C’est là que je me force à structurer mon modèle du domaine. Je me dis : “si je faisais une présentation sur le sujet, quelle serait sa structure?”. L’information commence à ressembler à un réseau de points, qui regroupe les théories et les données du domaine.
A ce moment, je tolère un peu plus de m’ennuyer car c’est inévitable. - Enfin, je découvre quels sont les désaccords au sein du domaine. Ça permet d’être plus humble, car les débats mettent vraiment en évidence les faiblesses des théories que j’avais dans mon esprit, et je les prends avec un peu plus de recul.
Je pense que cette compétence aiderait énormément les individus dans leur vie. En effet, elle permet de trouver les réponses aux questions complexes que l’on se pose. Celles pour laquelle une recherche google ne suffit pas.
Comment être heureux? Quelle vie et quelle orientation choisir? Comment apprendre à jouer de la guitare efficacement?…
Bien souvent, plusieurs personnes ont déjà répondu scientifiquement à ces questions. Et il est bien plus rapide d’apprendre à trouver leurs réponses que de refaire des recherches scientifiques à ce sujet.
L’argumentation
Dans les années 90, Deanne Kuhn a mené plusieurs centaines d’entretiens avec des cobayes et leur a posé des questions du type : “quel est selon vous la raison principale du décrochage scolaire?”
À sa plus grande surprise, la plupart des participants donnaient des réponses fausses à cette question (“leurs parents ne sont pas assez autoritaire”, “les jeunes travaillent moins”…), avec une grande confiance, alors qu’ils n’avaient aucune donnée pour soutenir leur réponse.
Évidemment on ne peut pas tout savoir, mais il faut savoir ce que l’on ne sait pas. Les participants auraient du reconnaître leur ignorance et éventuellement émettre des hypothèses en disant qu’il ne sont pas sûrs du tout. Qu’ils pourraient vérifier leur hypothèse en cherchant telle donnée, etc…

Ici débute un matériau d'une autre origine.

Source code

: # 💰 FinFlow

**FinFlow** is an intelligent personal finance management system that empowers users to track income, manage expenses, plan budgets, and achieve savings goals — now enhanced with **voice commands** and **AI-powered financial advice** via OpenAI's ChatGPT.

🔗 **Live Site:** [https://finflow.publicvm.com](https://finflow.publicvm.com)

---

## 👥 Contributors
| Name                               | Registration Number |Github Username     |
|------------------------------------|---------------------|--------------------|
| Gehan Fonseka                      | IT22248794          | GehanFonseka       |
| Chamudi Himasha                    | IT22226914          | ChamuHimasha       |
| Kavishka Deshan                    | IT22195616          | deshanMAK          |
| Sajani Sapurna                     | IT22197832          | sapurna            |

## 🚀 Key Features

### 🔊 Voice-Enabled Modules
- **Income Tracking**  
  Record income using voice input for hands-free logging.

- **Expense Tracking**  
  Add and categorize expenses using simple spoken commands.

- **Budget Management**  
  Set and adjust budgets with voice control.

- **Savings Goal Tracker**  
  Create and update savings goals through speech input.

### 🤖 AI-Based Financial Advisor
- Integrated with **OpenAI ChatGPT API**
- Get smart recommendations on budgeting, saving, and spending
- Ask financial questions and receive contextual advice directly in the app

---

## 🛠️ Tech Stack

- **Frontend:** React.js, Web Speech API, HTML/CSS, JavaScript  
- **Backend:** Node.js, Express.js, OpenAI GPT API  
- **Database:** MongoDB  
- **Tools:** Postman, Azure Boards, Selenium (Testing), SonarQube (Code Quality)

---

L’argumentation est une compétence complexe. J’en ai déjà parlé avant, mais je suis toujours consterné quand on me dit qu’il y a trop de chômage parce que les chômeurs sont trop protégés, sans même connaître 3 ou 4 chiffres sur le chômage. Dans ce cas là on se doit d’être prudent.

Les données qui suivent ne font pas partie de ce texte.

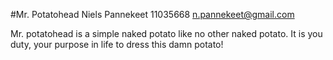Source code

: #Mr. Potatohead
Niels Pannekeet 11035668 <n.pannekeet@gmail.com>

Mr. potatohead is a simple naked potato like no other naked potato.
It is you duty, your purpose in life to dress this damn potato!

Car connaître des données n’est que la première étape de l’argumentation. Il faut ensuite pouvoir évaluer une donnée et son impact sur une théorie, ce qui demande de faire des inférences, de ne pas tomber dans les différents biais cognitif, etc… L’argumentation inclut aussi la capacité à structurer et à restituer les théories que l’on a sur le monde, notre confiance en ces théories et les données qui leurs sont associées.

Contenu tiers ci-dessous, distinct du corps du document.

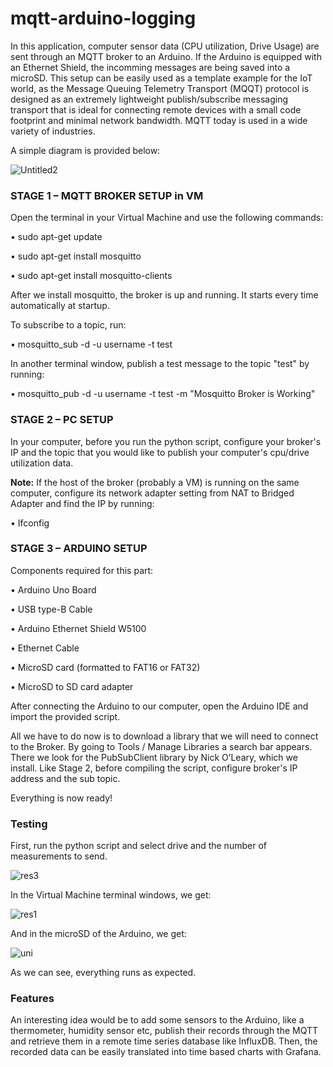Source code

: # mqtt-arduino-logging
In this application, computer sensor data (CPU utilization, Drive Usage) are sent through an MQTT broker to an Arduino. If the Arduino is equipped with an Ethernet Shield, the incomming messages are being saved into a microSD. This setup can be easily used as a template example for the IoT world, as the Message Queuing Telemetry Transport (MQQT) protocol is designed as an extremely lightweight publish/subscribe messaging transport that is ideal for connecting remote devices with a small code footprint and minimal network bandwidth. MQTT today is used in a wide variety of industries.

A simple diagram is provided below:



![Untitled2](https://user-images.githubusercontent.com/64161512/147828958-746ae6ae-d7aa-439e-86ff-4cb9873e4b3f.png)

### STAGE 1 – MQTT BROKER SETUP in VM
Open the terminal in your Virtual Machine and use the following commands:

• sudo apt-get update

• sudo apt-get install mosquitto

• sudo apt-get install mosquitto-clients

After we install mosquitto, the broker is up and running. It starts every time automatically at startup. 

To subscribe to a topic, run:

• mosquitto_sub -d -u username -t test

In another terminal window, publish a test message to the topic "test" by running: 

• mosquitto_pub -d -u username -t test -m "Mosquitto Broker is Working"

### STAGE 2 – PC SETUP

In your computer, before you run the python script, configure your broker's IP and the topic that you would like to publish your computer's cpu/drive utilization data.

**Note:** If the host of the broker (probably a VM) is running on the same computer, configure its network adapter setting from NAT to Bridged Adapter and find the IP by running:

• Ifconfig 

### STAGE 3 – ARDUINO SETUP

Components required for this part: 

• Arduino Uno Board

• USB type-B Cable

• Arduino Ethernet Shield W5100

• Ethernet Cable

• MicroSD card (formatted to FAT16 or FAT32)

• MicroSD to SD card adapter

After connecting the Arduino to our computer, open the Arduino IDE and import the provided script.

All we have to do now is to download a library that we will need to connect to the Broker. By going to Tools / Manage Libraries a search bar appears. There we look for the PubSubClient library by Nick O’Leary, which we install. Like Stage 2, before compiling the script, configure broker's IP address and the sub topic.

Everything is now ready!

### Testing

First, run the python script and select drive and the number of measurements to send. 

![res3](https://user-images.githubusercontent.com/64161512/147830544-4ada4361-959b-47bb-94d2-e80b9ebc452d.png)


In the Virtual Machine terminal windows, we get: 

![res1](https://user-images.githubusercontent.com/64161512/147830592-36c5292a-da08-4860-acf9-600d1ee14cfd.png)

And in the microSD of the Arduino, we get:

![uni](https://user-images.githubusercontent.com/64161512/147831015-5298411d-5716-4d7a-afe9-747f4cdb8b95.jpg)


As we can see, everything runs as expected.

### Features

An interesting idea would be to add some sensors to the Arduino, like a thermometer, humidity sensor etc, publish their records through the MQTT and retrieve them in a remote time series database like InfluxDB. Then, the recorded data can be easily translated into time based charts with Grafana.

L’argumentation est cruciale, car elle nous permet d’avoir une vision juste du monde et de la transmettre. Cela nous aidecdans notre vie quotidienne, mais pas que. Une démocratie fonctionne mieux avec des citoyens dotés d’un esprit critique.
Développer ces compétences
À l’école
Le psychologue Andres Ericsson est l’expert mondial en développement de compétences. Il a conçu la “deliberate practice theory“.
D’après lui, pour développer une compétence il faut :
– Être pleinement concentré dessus pendant l’entraînement;
– Faire des exercices de plus en plus durs, et progresser en difficulté grâce à la répétition ;
– Travailler précisément certaines sous-compétences;
– Être coaché pour avoir un retour personnalisé.
Il est évident que développer ses compétences en argumentation et investigation de savoir selon les théories d’Ericsson demande des cours uniquement focalisés sur ces deux compétences. On ne peut pas développer son esprit critique comme un effet de bord d’un cours d’histoire au lycée.
Deanne Kuhn propose des cours dans lesquels les élèves se chargent eux-mêmes de chercher les données et les théories tout en étant encadré de près par leur enseignant. Je pense aussi que c’est le meilleur moyen pour que les élèves développent activement leur esprit critique. D’après-moi il faudrait que ces cours d’investigation/argumentation représentent la majorité des cours dans une semaine, au moins dès l’adolescence. Voire avant.
Et nous, les adultes?
Nous n’aurons jamais la chance d’aller au lycée et de suivre des cours d’esprit critique. D’après D. Kuhn, la relation entre un homme et ses croyances passe par quatre étapes au cours de son développement :
- La phase “réaliste” : avant ses quatre ans, l’enfant ne sait pas qu’il sait. Qu’il se construit des théories sur le monde et que plusieurs personnes peuvent avoir plusieurs théories.
- La phase “absolutiste” : tout différent entre deux personnes est le fruit d’un malentendu. L’un des deux a raison.
- La phase “multipliciste” : les différents sont des questions de point de vue, qui sont subjectifs. Tout le monde a raison (“les goûts les couleurs”).
- La phase “evaluative” : l’adulte comprend que les théories sont liées à des données, et que donc on peut les jauger. Certains points de vue sont strictement meilleurs que d’autres.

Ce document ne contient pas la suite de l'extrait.